Hint: One graph of your choice.
library(ggrepel)
office_ratings %>%
group_by(season) %>%
summarize(avg_rating = mean(imdb_rating)) %>%
ggplot(aes(season, avg_rating)) +
geom_line() +
scale_x_continuous(breaks = 1:9)
office_ratings %>%
mutate(title = fct_inorder(title),
episode_number = row_number()) %>%
ggplot(aes(episode_number, imdb_rating)) +
geom_line() +
geom_smooth() +
geom_point(aes(color = factor(season), size = total_votes)) +
geom_text(aes(label = title), check_overlap = TRUE, hjust = 1) +
expand_limits(x = -10) +
theme(panel.grid.major.x = element_blank(),
legend.position = "none") +
labs(x = "Episode number",
y = "IMDB Rating",
title = "Popularity of The Office episodes over time",
subtitle = "Color represents season, size represents # of ratings")

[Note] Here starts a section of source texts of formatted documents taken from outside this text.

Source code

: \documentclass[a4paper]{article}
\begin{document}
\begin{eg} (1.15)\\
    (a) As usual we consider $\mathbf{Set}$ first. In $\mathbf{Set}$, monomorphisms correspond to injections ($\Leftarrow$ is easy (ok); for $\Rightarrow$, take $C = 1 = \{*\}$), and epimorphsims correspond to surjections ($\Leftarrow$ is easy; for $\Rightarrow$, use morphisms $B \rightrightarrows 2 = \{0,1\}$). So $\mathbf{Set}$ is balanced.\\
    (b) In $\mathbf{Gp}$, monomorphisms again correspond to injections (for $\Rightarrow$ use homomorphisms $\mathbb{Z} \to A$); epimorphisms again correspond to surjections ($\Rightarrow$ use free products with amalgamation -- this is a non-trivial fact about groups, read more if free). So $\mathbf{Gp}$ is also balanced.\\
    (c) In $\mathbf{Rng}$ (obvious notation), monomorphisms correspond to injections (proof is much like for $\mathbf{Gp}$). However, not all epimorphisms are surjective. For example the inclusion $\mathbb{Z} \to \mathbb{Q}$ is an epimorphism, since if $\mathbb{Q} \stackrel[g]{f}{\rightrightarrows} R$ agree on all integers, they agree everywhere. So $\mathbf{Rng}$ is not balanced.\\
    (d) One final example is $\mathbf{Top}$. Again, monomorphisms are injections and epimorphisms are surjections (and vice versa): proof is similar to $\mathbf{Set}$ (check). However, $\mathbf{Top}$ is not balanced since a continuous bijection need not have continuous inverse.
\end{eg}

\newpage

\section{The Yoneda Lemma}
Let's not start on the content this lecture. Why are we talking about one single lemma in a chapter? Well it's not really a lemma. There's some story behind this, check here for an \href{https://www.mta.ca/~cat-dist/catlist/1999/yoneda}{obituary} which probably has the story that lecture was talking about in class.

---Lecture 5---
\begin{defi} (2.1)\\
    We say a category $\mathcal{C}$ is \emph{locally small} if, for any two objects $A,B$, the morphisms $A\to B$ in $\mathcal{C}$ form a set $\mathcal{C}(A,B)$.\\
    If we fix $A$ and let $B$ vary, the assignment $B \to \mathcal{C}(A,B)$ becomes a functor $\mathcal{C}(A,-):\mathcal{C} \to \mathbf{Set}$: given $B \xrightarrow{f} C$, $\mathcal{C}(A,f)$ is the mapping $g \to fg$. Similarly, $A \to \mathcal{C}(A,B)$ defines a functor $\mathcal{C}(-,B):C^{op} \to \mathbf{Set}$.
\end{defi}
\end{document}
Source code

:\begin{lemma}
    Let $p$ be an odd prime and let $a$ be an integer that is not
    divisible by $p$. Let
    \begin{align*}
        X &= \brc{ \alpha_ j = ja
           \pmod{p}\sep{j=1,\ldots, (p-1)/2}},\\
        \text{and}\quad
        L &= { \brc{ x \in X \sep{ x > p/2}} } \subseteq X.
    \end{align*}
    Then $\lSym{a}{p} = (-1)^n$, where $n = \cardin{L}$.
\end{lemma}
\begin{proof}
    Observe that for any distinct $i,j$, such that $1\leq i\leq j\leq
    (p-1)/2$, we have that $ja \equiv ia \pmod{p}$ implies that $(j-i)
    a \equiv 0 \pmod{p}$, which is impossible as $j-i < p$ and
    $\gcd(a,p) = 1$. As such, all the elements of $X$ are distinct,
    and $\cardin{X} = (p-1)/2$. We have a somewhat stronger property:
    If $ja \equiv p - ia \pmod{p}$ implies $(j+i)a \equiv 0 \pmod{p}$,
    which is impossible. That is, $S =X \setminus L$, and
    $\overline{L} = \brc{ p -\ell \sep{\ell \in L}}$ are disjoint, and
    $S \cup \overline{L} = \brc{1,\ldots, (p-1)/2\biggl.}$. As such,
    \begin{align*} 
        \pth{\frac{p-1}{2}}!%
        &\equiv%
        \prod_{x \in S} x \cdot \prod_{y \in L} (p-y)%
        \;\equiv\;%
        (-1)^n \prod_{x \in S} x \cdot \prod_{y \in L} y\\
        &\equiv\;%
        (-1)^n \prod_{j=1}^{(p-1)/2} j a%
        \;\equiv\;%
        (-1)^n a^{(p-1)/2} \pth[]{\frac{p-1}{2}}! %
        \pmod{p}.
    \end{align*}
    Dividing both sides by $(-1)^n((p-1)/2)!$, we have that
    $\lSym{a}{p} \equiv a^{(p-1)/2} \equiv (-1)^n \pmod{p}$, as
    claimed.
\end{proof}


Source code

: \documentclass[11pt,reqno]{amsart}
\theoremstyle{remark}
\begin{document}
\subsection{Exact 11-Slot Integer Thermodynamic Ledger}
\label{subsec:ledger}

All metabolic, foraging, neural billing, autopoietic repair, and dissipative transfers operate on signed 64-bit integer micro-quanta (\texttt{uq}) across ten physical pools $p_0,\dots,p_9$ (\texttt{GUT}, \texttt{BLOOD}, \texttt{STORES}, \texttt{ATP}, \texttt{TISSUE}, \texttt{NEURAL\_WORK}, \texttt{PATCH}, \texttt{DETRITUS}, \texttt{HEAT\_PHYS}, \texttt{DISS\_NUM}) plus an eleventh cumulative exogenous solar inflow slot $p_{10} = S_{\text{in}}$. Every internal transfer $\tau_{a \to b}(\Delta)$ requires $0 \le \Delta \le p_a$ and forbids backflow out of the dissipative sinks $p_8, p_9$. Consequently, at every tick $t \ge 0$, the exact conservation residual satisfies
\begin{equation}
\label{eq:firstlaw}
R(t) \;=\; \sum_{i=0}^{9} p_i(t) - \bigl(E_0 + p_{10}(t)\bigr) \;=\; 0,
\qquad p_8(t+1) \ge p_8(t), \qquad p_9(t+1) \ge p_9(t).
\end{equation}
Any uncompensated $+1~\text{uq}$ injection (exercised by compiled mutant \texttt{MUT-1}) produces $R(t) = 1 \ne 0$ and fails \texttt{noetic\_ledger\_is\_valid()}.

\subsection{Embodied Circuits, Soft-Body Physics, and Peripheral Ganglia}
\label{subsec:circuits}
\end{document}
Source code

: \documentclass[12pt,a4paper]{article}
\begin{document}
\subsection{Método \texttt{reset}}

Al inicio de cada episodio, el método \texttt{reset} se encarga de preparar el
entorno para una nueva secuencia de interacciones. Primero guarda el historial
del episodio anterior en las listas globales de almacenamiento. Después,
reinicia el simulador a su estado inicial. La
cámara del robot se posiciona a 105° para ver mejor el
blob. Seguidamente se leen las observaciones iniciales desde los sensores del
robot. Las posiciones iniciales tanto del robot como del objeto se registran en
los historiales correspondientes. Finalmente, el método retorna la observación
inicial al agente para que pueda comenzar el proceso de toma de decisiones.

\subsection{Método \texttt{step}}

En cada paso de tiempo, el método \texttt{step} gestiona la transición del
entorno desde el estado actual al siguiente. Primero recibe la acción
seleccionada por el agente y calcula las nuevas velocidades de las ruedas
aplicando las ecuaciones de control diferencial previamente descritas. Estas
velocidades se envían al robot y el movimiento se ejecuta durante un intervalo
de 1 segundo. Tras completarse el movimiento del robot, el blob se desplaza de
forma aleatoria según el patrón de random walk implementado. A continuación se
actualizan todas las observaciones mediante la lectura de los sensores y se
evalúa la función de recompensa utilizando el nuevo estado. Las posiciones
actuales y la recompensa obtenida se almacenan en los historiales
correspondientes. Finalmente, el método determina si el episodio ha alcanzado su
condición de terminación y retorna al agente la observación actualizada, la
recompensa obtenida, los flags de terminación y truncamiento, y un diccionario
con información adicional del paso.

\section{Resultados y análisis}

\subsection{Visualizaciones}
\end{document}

The story behind the graphed data is a display of the very funny sitcom called “The Office”. The data shows the ratings for the ratings and the scripts. It is broken up by diologue from characters and by season and episodes. it graphs the data by the rating, scripts, season and episode of which season of all the 188 episodes in total.